#61 - 9 April 2021
Planning a return to offices; Killing unsuccessful efforts; Common misses in developing team members
I hope you’ve been well; I’ve had a short week with a 4-day Easter long weekend. Between being recharged for the weekend, and finally having a couple of days of work where I could focus on high-leverage activities - hiring discussions for our team and pushing forward a hiring process at an organizational level; writing a document useful in itself but also that will be a model for team members to write others in the future; getting two teams aligned and getting them to find a really good solution to a shared design problem - it’s been a really good week.
It took me a long time to re-orient myself to understanding what “a good day’s work” looks like for a manager. Everything is so much more direct and quicker-feedback as an individual contributor; the thing works or it doesn’t. As a manager, quick wins are few and far between - and you can only be really sure you made the right decision months after making it. So having two or three good managerial days in a row is a nice feeling and a good way to wind down a week.
I hope you’re having similar success.
And now, on to the roundup.
10 Stage Guide to Planning Your Return - Bruce Daisley, Make Work Better
At some point, the pandemic will be over and we’ll all be deciding what to do about the workplace. I think the most successful research computing teams will remain mostly distributed - and will in fact become more distributed as they start to hire new far-flung team members.
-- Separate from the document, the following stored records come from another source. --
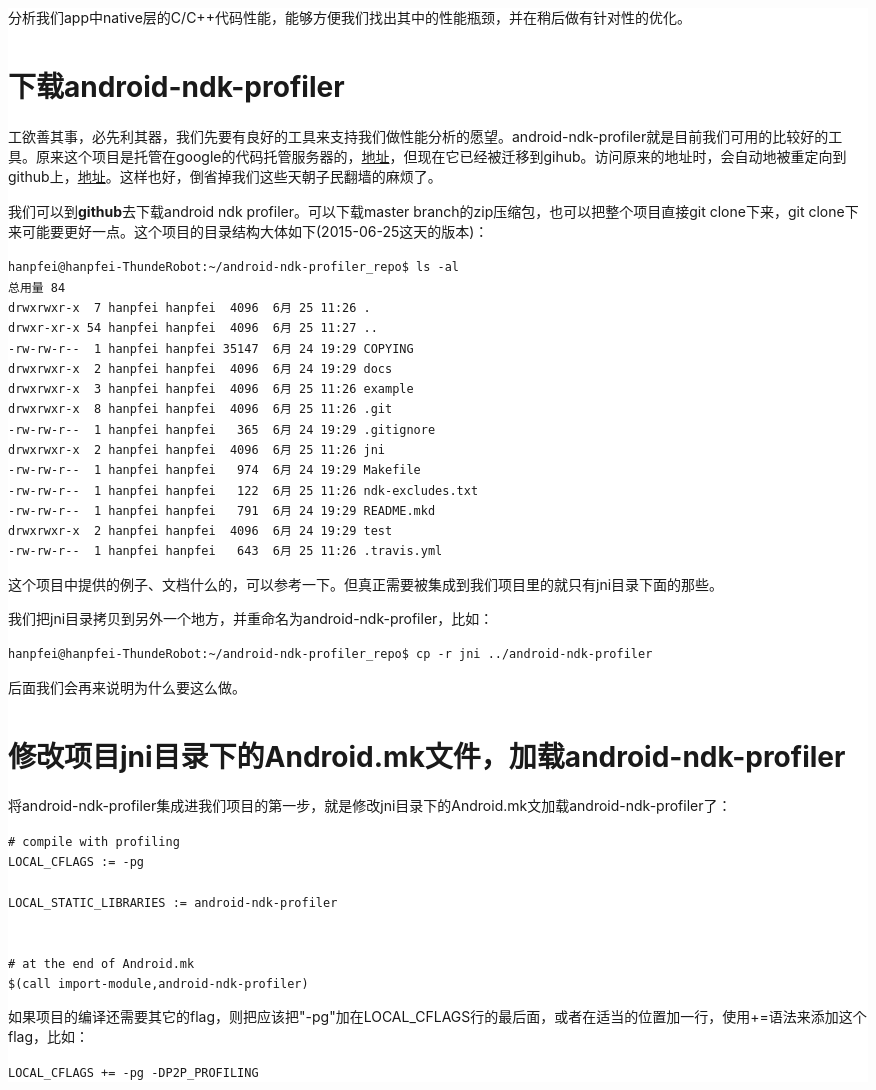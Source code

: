 分析我们app中native层的C/C++代码性能，能够方便我们找出其中的性能瓶颈，并在稍后做有针对性的优化。

# 下载android-ndk-profiler

工欲善其事，必先利其器，我们先要有良好的工具来支持我们做性能分析的愿望。android-ndk-profiler就是目前我们可用的比较好的工具。原来这个项目是托管在google的代码托管服务器的，[地址](https://code.google.com/p/android-ndk-profiler/)，但现在它已经被迁移到gihub。访问原来的地址时，会自动地被重定向到github上，[地址](https://github.com/richq/android-ndk-profiler)。这样也好，倒省掉我们这些天朝子民翻墙的麻烦了。

我们可以到**github**去下载android ndk profiler。可以下载master branch的zip压缩包，也可以把整个项目直接git clone下来，git clone下来可能要更好一点。这个项目的目录结构大体如下(2015-06-25这天的版本)：
```
hanpfei@hanpfei-ThundeRobot:~/android-ndk-profiler_repo$ ls -al
总用量 84
drwxrwxr-x  7 hanpfei hanpfei  4096  6月 25 11:26 .
drwxr-xr-x 54 hanpfei hanpfei  4096  6月 25 11:27 ..
-rw-rw-r--  1 hanpfei hanpfei 35147  6月 24 19:29 COPYING
drwxrwxr-x  2 hanpfei hanpfei  4096  6月 24 19:29 docs
drwxrwxr-x  3 hanpfei hanpfei  4096  6月 25 11:26 example
drwxrwxr-x  8 hanpfei hanpfei  4096  6月 25 11:26 .git
-rw-rw-r--  1 hanpfei hanpfei   365  6月 24 19:29 .gitignore
drwxrwxr-x  2 hanpfei hanpfei  4096  6月 25 11:26 jni
-rw-rw-r--  1 hanpfei hanpfei   974  6月 24 19:29 Makefile
-rw-rw-r--  1 hanpfei hanpfei   122  6月 25 11:26 ndk-excludes.txt
-rw-rw-r--  1 hanpfei hanpfei   791  6月 24 19:29 README.mkd
drwxrwxr-x  2 hanpfei hanpfei  4096  6月 24 19:29 test
-rw-rw-r--  1 hanpfei hanpfei   643  6月 25 11:26 .travis.yml
```

这个项目中提供的例子、文档什么的，可以参考一下。但真正需要被集成到我们项目里的就只有jni目录下面的那些。

我们把jni目录拷贝到另外一个地方，并重命名为android-ndk-profiler，比如：
```
hanpfei@hanpfei-ThundeRobot:~/android-ndk-profiler_repo$ cp -r jni ../android-ndk-profiler
```

后面我们会再来说明为什么要这么做。

# 修改项目jni目录下的Android.mk文件，加载android-ndk-profiler

将android-ndk-profiler集成进我们项目的第一步，就是修改jni目录下的Android.mk文加载android-ndk-profiler了：
```
# compile with profiling
LOCAL_CFLAGS := -pg

LOCAL_STATIC_LIBRARIES := android-ndk-profiler


# at the end of Android.mk
$(call import-module,android-ndk-profiler)
```

如果项目的编译还需要其它的flag，则把应该把"-pg"加在LOCAL_CFLAGS行的最后面，或者在适当的位置加一行，使用+=语法来添加这个flag，比如：
```
LOCAL_CFLAGS += -pg -DP2P_PROFILING
```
But it’s not entirely up to all of us, and even those who stay largely WFH will probably want to come into the office together occasionally.
Daisley goes through ten steps in figuring out what “return” should look like. He lays out five nice clear things that “the office” did for us before:
It was a place to meet people by appointment
It was a place to meet people by accident
It was a workshop to do our best work
It was a place of congregation - we could foster team cohesion there
It was a place of learning
Some of these we now have pretty clear ways of dealing with without an office, but I think there’s areas where we’re still trying to figure things out. We have figured out 1 outside the office, and mostly 3 (although in-person white boarding is really powerful). Some teams are doing pretty well with 4, some aren’t. 2 and 5 I think most of us are still struggling with - especially teaching junior hires.
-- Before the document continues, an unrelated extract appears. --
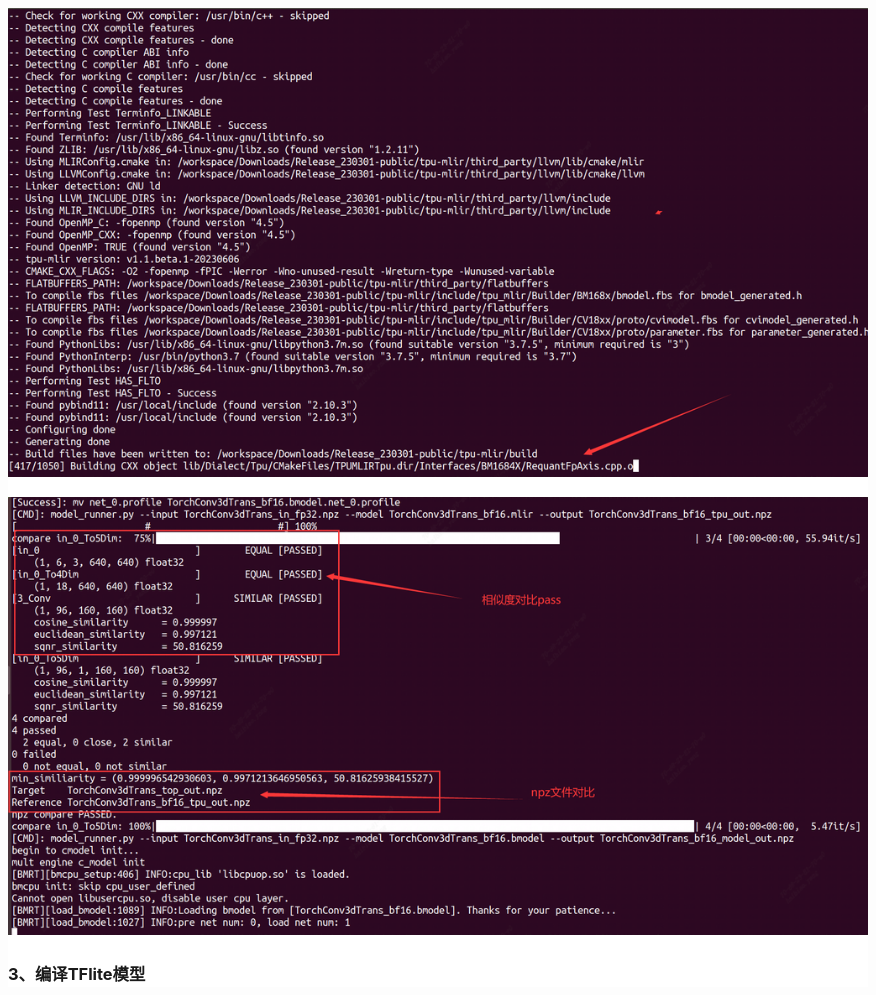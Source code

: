![image-20230606102101396](./assets/image-20230606102101396.png)

![image-20230606115759758](./assets/image-20230606115759758.png)

### 3、编译TFlite模型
With those laid out, Daisley advocates for an experimental approach - find out what people’s needs are, propose experiments (with clear measures of success), and try them.
Research: How to Get Better at Killing Bad Projects - Ronald Klingebiel, HBR
As we talked about at the start of the year, it’s hard to stop doing things, even when they don’t make sense any more. As Klingebiel reports, even big companies with well-established stage gate processes for advancing projects are tempted to fudge the requirements to let struggling projects advance and take up more resources - especially when the requirements that are struggling are (the more important!) external user requirements which are about the future and nebulous users, as opposed to the very salient internal struggles like technical difficulty.
To avoid the problems seen by Sony Ericsson in this study, Klingebiel recommends:
Don’t look for “proof” of failure - there’ll never be such proof
Look instead for projects that are demonstrating promise and move resources into them
Focus on external user needs (in their lingo, the business case)
Common management failures in developing individual contributors - Camille Fournier
Fournier writes about some common ways that managers - especially new managers but I’d argue it’s quite common even in more experienced managers - fail to develop the skills of their team members. While we’ll often make time for a team member to learn some new framework or to read some papers in a new area, building them up in their technical/product leadership ability is more rare. Not only is this a wasted growth opportunity for the team members, it’s an good and important way for you to make time to grow your own skills in delegation - and then to be able to take on other responsibilities!
Fournier calls out five areas she sees that technical managers don’t take the opportunity to grow their ICs, and describes each very well in the article:
Doing all the technical design work yourself
Doing all of the project management yourself
Neglecting to give feedback
Hoarding information [LJD - this is surprisingly easy to find yourself doing unintentionally!]
Focusing too much on your personal output, and
All of these are very relevant in our work, but I think this quote below on feedback is especially valuable for those of us from research:
Many new managers are comfortable giving technical feedback and uncomfortable giving other kinds of feedback. They freely criticize the design and technical work of their team, but they don’t challenge their team members on other growth areas like collaboration, communication style, or project ownership.